I ragazzi vedono in rada le navi della Marina Militare, imparano a distinguerle, ne ricordano i nomi (Giulio Cesare, Andrea Doria, Dante Alighieri) e non si stancano di seguirne le manovre per l’ancoraggio. Si comprende come nei sogni e nei desideri di questi ragazzi ci sia quello di possedere una nave per i propri giuochi. Allora cosa sono capaci di fare? In gruppo se ne costruiscono una tutta particolare, una nave che non naviga, non si muove, ma se ne sta ferma e ben ancorata sul litorale a qualche metro dalla battigia. La costruiscono accatastando delle pietre che ricoprono di sabbia, la circondano con un muricciolo a secco, la difendono dal mare con un frangiflutti e completano l’opera con la passerella di accesso (gliu calandrone). Sulla nave alzano un albero con la bandiera, accendono il fuoco e su una lamiera cuociono cozze, arselle, granchi e mazzoni (ghiozzi). C’è sempre qualcuno che fa la sentinella a gliu calandrone, all’erta perché una banda avversaria non dia un assalto a sorpresa e a spintoni butti giù il muro a secco di recinzione. Sulla nave tutto procede secondo le leggi stabilite e nessuno osa ribellarsi.

 

5 -  LA PIRAMIDE

 

Quattro o cinque ragazzi, immersi nell’acqua fino oltre la cintola, intrecciano le braccia; sulle loro spalle salgono altri tre ragazzi e un altro si arrampica in cima alla piramide. Naturalmente l’equilibrio è precario e presto si finisce tutti in acqua con gran divertimento.

Con il medesimo nome il gioco è ricordato da P.B. Fedele (Minturno, Storia e Folklore, C.A.M., Napoli 1958, pag. 219).

 

6 -  LA VARCUCÈLLE

 

Come il figlio del contadino si costruisce l’asinello con una scopa di saracchio, così quello del pescatore ricava la sua barchetta da un pezzo di sughero. Ma la barchetta non è come la scopa, che bisogna tirarsela dietro con il filo di spago; la barchetta naviga da sola poiché il ragazzo si è preoccupato di attrezzare il pezzo di sughero con albero, vela e timone ed ora  si diverte un mondo a vederla veleggiare. Però deve stare attento a che la varcucèlle non prenda il largo e vada irrimediabilmente perduta.

 

7 -  NDÌ NDÌ CAMPANIEGLIE

 

I ragazzi hanno fatto il bagno e stanno a crogiolarsi al sole, distesi sulla sabbia a pancia in giù.
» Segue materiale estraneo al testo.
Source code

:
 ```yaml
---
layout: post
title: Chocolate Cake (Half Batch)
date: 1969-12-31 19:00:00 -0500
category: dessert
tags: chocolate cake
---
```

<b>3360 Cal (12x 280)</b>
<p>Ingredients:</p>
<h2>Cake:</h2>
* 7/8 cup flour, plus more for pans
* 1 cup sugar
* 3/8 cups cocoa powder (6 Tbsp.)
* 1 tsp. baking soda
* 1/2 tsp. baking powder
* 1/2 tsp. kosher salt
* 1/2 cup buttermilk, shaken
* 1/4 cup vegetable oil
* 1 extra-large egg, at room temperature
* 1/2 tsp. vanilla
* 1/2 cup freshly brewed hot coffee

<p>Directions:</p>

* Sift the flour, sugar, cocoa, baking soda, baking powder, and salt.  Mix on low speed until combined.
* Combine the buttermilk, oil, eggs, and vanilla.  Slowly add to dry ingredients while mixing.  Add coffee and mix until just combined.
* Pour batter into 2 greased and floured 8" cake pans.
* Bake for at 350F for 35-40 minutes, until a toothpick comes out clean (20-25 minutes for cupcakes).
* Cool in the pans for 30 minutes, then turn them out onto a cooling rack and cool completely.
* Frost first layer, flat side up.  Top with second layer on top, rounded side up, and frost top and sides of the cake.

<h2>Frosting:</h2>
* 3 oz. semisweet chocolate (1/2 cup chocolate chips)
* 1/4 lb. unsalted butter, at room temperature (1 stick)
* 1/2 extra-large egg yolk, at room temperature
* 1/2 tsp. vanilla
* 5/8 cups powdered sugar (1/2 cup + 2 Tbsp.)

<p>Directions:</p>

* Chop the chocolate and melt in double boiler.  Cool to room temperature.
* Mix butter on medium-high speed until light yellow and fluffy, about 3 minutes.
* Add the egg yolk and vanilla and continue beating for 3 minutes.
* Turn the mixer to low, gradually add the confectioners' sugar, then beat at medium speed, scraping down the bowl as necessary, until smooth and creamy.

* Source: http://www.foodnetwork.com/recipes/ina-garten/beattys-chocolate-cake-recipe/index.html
Ecco che uno fa la pipì e dice a voce alta:

 
“Ndì ndì

 

Campanieglie” risponde il più pronto (la tempestività è importante in questo giuoco).

 

Il primo prosegue : “Vicino o lontano ?”

 

L’altro risponde, naturalmente, a caso, ma dalla sua risposta dipende quale dei compagni sarà il bersaglio della palla di sabbia impastata con l’orina, palla che nel frattempo il legittimo proprietario palleggia tra le mani. Egli, dunque, lancerà la palla contro il compagno più vicino se la risposta è stata “lontano” e viceversa.

 

8 -  UÓ DÀ NU PO’ DE PIZZE

 

Sono le bambine le protagoniste del gioco. Quando la riva è battuta dalle onde che si spingono sulla battigia, le bimbe formano una catena, tenendosi sottobraccio, e seguono il salire e lo scendere dell’acqua, muovendosi avanti e indietro e cercando di non farsi sorprendere da un’onda più veloce, che potrebbe bagnarle. Contemporaneamente ripetono cantando in coro:

 

“Uó dà nu po’ de pizze agliu marite mije?”

(Vuoi dare un po’ di pizza al marito mio?)

 

9 -  VÓTECHE E CATÈLLE

 

I ragazzi si dividono in due gruppi e si dispongono alle due murate di una barca, che, come tante altre, è attraccata alla banchina. Con spinte sincrone incominciano a farla rollare sin quasi ad imbarcare acqua. Il gioco è assai divertente e neppure pericoloso, a meno che non sopraggiunga il proprietario, esterrefatto nel vedere trattati in quel modo la sua barca e i suoi attrezzi di cui è oltremodo geloso.